How to create an effective and efficient SDN-based WAN?

Introduction

WAN packet losses are typically considered to be unacceptable, resulting in the overprovision of expensive WAN links. Yet, Google's traffics have different priorities and some could defer to other more important traffics, which this fact could be leveraged to reduce total bandwidth.

Previous Work

OpenFlow has been proposed as an abstraction for forwarding plane APIs. RCP/RouterFlow proposes to aggregate computation from multiple switches to a single place, which lays the basis for the separation of the control plane and forwarding plane. Traffic engineering algorithms are also proposed but they do not support global optimization at runtime.

Implementation

The SDN-based WAN introduces several advantages. It supports rapid iteration of existing protocols and the introduction of new protocols. Additionally, it supports easy capacity-management via a central traffic engineering server and allowing simplified management over WAN.

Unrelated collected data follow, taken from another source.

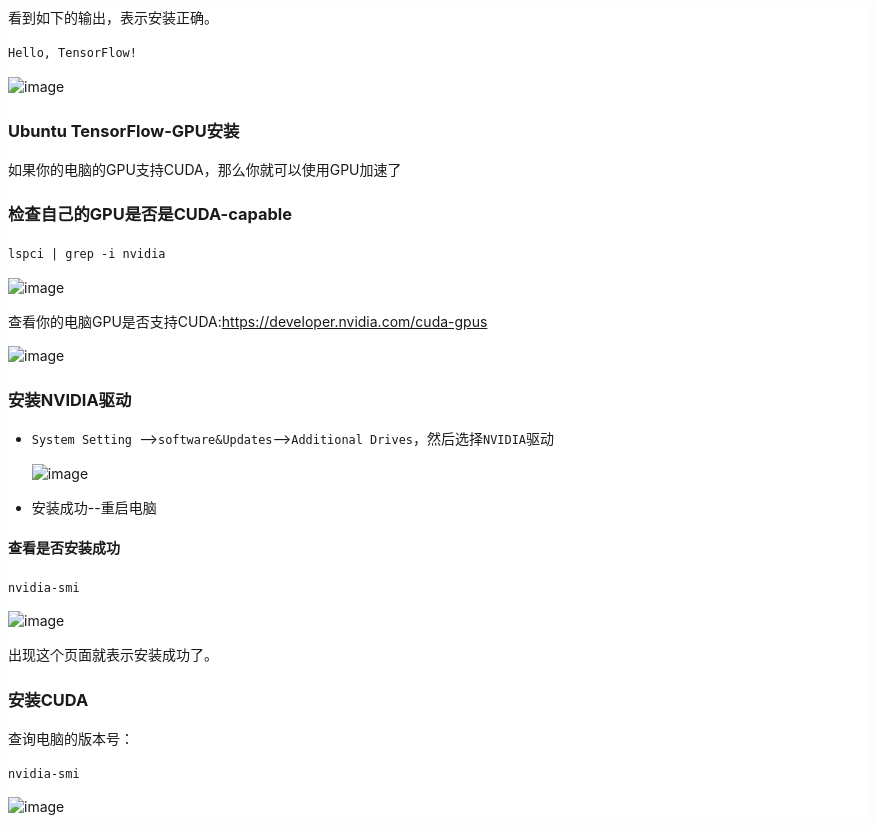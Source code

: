 看到如下的输出，表示安装正确。 

```
Hello, TensorFlow!
```

![image](/images/dl/29.png)



### Ubuntu TensorFlow-GPU安装

如果你的电脑的GPU支持CUDA，那么你就可以使用GPU加速了 

### 检查自己的GPU是否是CUDA-capable 

```
lspci | grep -i nvidia
```

![image](/images/dl/24.png)

查看你的电脑GPU是否支持CUDA:https://developer.nvidia.com/cuda-gpus 

![image](/images/dl/15.png)



### 安装NVIDIA驱动

- `System Setting `-->`software&Updates`-->`Additional Drives`，然后选择`NVIDIA`驱动

  ![image](/images/dl/41.png)

  

- 安装成功--重启电脑

#### 查看是否安装成功

```
nvidia-smi
```

![image](/images/dl/30.png)

出现这个页面就表示安装成功了。



### 安装CUDA

查询电脑的版本号：

```
nvidia-smi
```

![image](/images/dl/31.png)
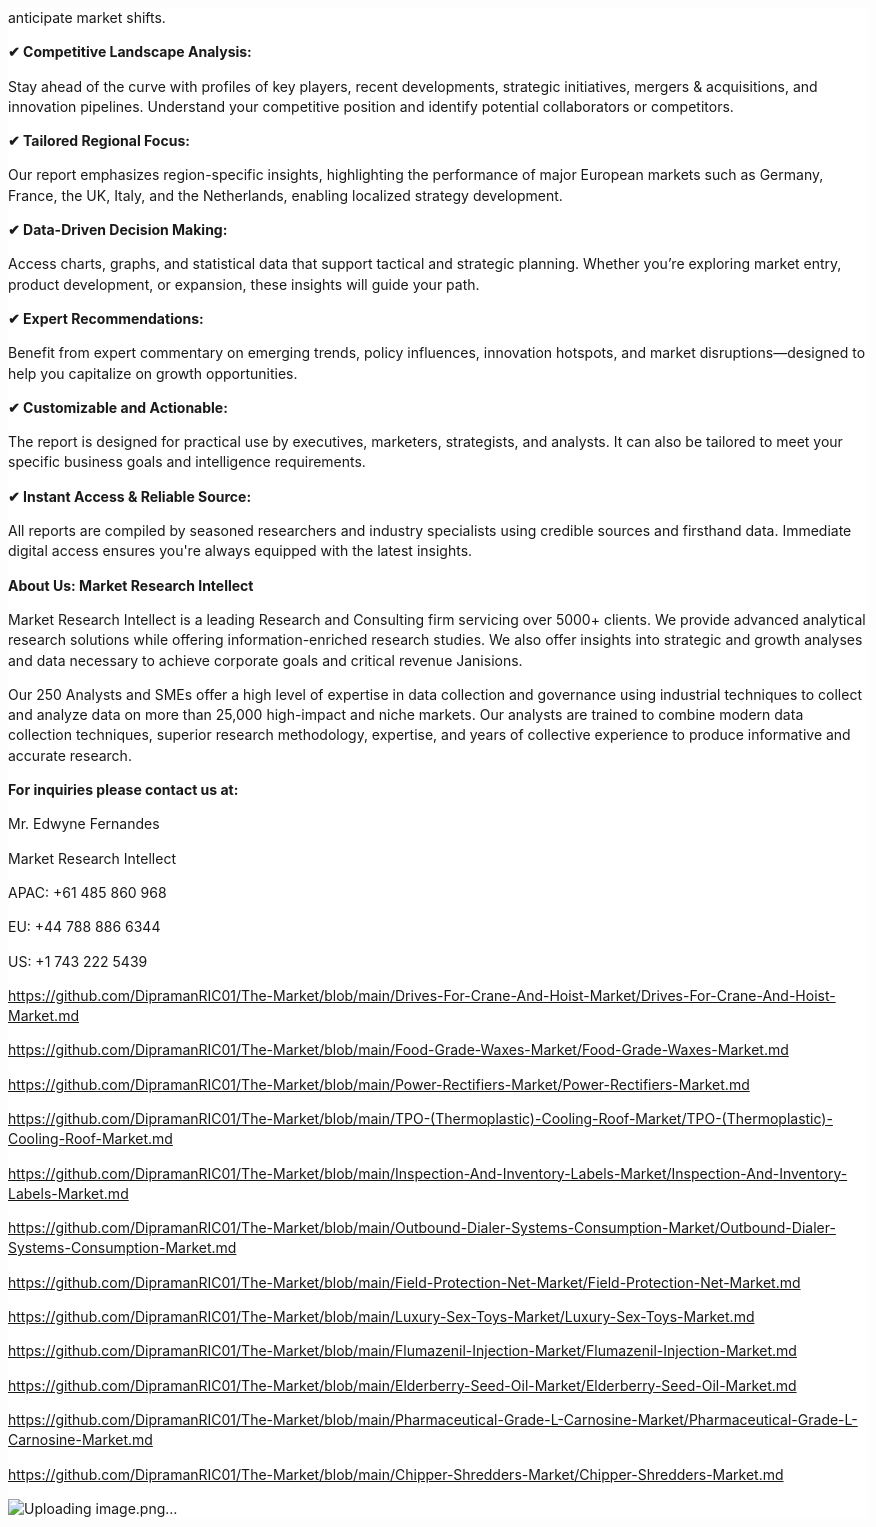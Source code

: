 anticipate market shifts.</p><p><strong>✔ Competitive Landscape Analysis:</strong></p><p>Stay ahead of the curve with profiles of key players, recent developments, strategic initiatives, mergers &amp; acquisitions, and innovation pipelines. Understand your competitive position and identify potential collaborators or competitors.</p><p><strong>✔ Tailored Regional Focus:</strong></p><p>Our report emphasizes region-specific insights, highlighting the performance of major European markets such as Germany, France, the UK, Italy, and the Netherlands, enabling localized strategy development.</p><p><strong>✔ Data-Driven Decision Making:</strong></p><p>Access charts, graphs, and statistical data that support tactical and strategic planning. Whether you&rsquo;re exploring market entry, product development, or expansion, these insights will guide your path.</p><p><strong>✔ Expert Recommendations:</strong></p><p>Benefit from expert commentary on emerging trends, policy influences, innovation hotspots, and market disruptions&mdash;designed to help you capitalize on growth opportunities.</p><p><strong>✔ Customizable and Actionable:</strong></p><p>The report is designed for practical use by executives, marketers, strategists, and analysts. It can also be tailored to meet your specific business goals and intelligence requirements.</p><p><strong>✔ Instant Access &amp; Reliable Source:</strong></p><p>All reports are compiled by seasoned researchers and industry specialists using credible sources and firsthand data. Immediate digital access ensures you're always equipped with the latest insights.</p><p><strong><span class="font-[700]">About Us: Market Research Intellect</span></strong></p><p><span class="">Market Research Intellect is a leading Research and Consulting firm servicing over 5000+ clients. We provide advanced analytical research solutions while offering information-enriched research studies.&nbsp;</span>We also offer insights into strategic and growth analyses and data necessary to achieve corporate goals and critical revenue Janisions.</p><p><span class="">Our 250 Analysts and SMEs offer a high level of expertise in data collection and governance using industrial techniques to collect and analyze data on more than 25,000 high-impact and niche markets. Our analysts are trained to combine modern data collection techniques, superior research methodology, expertise, and years of collective experience to produce informative and accurate research.</span></p><p><strong>For inquiries please contact us at:</strong></p><p>Mr. Edwyne Fernandes</p><p>Market Research Intellect</p><p>APAC: +61 485 860 968</p><p>EU: +44 788 886 6344</p><p>US: +1 743 222 5439</p><p><a href="https://github.com/DipramanRIC01/The-Market/blob/main/Drives-For-Crane-And-Hoist-Market/Drives-For-Crane-And-Hoist-Market.md">https://github.com/DipramanRIC01/The-Market/blob/main/Drives-For-Crane-And-Hoist-Market/Drives-For-Crane-And-Hoist-Market.md</a></p><p><a href="https://github.com/DipramanRIC01/The-Market/blob/main/Food-Grade-Waxes-Market/Food-Grade-Waxes-Market.md">https://github.com/DipramanRIC01/The-Market/blob/main/Food-Grade-Waxes-Market/Food-Grade-Waxes-Market.md</a></p><p><a href="https://github.com/DipramanRIC01/The-Market/blob/main/Power-Rectifiers-Market/Power-Rectifiers-Market.md">https://github.com/DipramanRIC01/The-Market/blob/main/Power-Rectifiers-Market/Power-Rectifiers-Market.md</a></p><p><a href="https://github.com/DipramanRIC01/The-Market/blob/main/TPO-(Thermoplastic)-Cooling-Roof-Market/TPO-(Thermoplastic)-Cooling-Roof-Market.md">https://github.com/DipramanRIC01/The-Market/blob/main/TPO-(Thermoplastic)-Cooling-Roof-Market/TPO-(Thermoplastic)-Cooling-Roof-Market.md</a></p><p><a href="https://github.com/DipramanRIC01/The-Market/blob/main/Inspection-And-Inventory-Labels-Market/Inspection-And-Inventory-Labels-Market.md">https://github.com/DipramanRIC01/The-Market/blob/main/Inspection-And-Inventory-Labels-Market/Inspection-And-Inventory-Labels-Market.md</a></p><p><a href="https://github.com/DipramanRIC01/The-Market/blob/main/Outbound-Dialer-Systems-Consumption-Market/Outbound-Dialer-Systems-Consumption-Market.md">https://github.com/DipramanRIC01/The-Market/blob/main/Outbound-Dialer-Systems-Consumption-Market/Outbound-Dialer-Systems-Consumption-Market.md</a></p><p><a href="https://github.com/DipramanRIC01/The-Market/blob/main/Field-Protection-Net-Market/Field-Protection-Net-Market.md">https://github.com/DipramanRIC01/The-Market/blob/main/Field-Protection-Net-Market/Field-Protection-Net-Market.md</a></p><p><a href="https://github.com/DipramanRIC01/The-Market/blob/main/Luxury-Sex-Toys-Market/Luxury-Sex-Toys-Market.md">https://github.com/DipramanRIC01/The-Market/blob/main/Luxury-Sex-Toys-Market/Luxury-Sex-Toys-Market.md</a></p><p><a href="https://github.com/DipramanRIC01/The-Market/blob/main/Flumazenil-Injection-Market/Flumazenil-Injection-Market.md">https://github.com/DipramanRIC01/The-Market/blob/main/Flumazenil-Injection-Market/Flumazenil-Injection-Market.md</a></p><p><a href="https://github.com/DipramanRIC01/The-Market/blob/main/Elderberry-Seed-Oil-Market/Elderberry-Seed-Oil-Market.md">https://github.com/DipramanRIC01/The-Market/blob/main/Elderberry-Seed-Oil-Market/Elderberry-Seed-Oil-Market.md</a></p><p><a href="https://github.com/DipramanRIC01/The-Market/blob/main/Pharmaceutical-Grade-L-Carnosine-Market/Pharmaceutical-Grade-L-Carnosine-Market.md">https://github.com/DipramanRIC01/The-Market/blob/main/Pharmaceutical-Grade-L-Carnosine-Market/Pharmaceutical-Grade-L-Carnosine-Market.md</a></p><p><a href="https://github.com/DipramanRIC01/The-Market/blob/main/Chipper-Shredders-Market/Chipper-Shredders-Market.md">https://github.com/DipramanRIC01/The-Market/blob/main/Chipper-Shredders-Market/Chipper-Shredders-Market.md</a></p>
![Uploading image.png…]()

For hardware, the author utilizes a spine-leaf architecture with high-speed merchant silicon and a processor running Linux with an agent supporting an extended version of OpenFlow. For controllers, the authors leverage the Paxos algorithm to elect a master. For traffic engineering, the authors create a centralized TE service that supports tunneling and failure handling.

Insights

One of the most important insights is the observation that shows WAN traffics are of different priorities and should be managed effectively. This insight dictates the usefulness of the SDN solution over the conventional WAN solution. From a global outage, the authors note a few insights about SDN-based WAN solution: latency between OpenFlow agent and controller is of great importance and TE servers must be adapted to controller failures.

The SDN-based solution is helpful for Google's network traffic pattern but may not be generalized to all WAN. For Google, the solution has been already deployed and used for 3 years, ending with 99% uptime guarantees.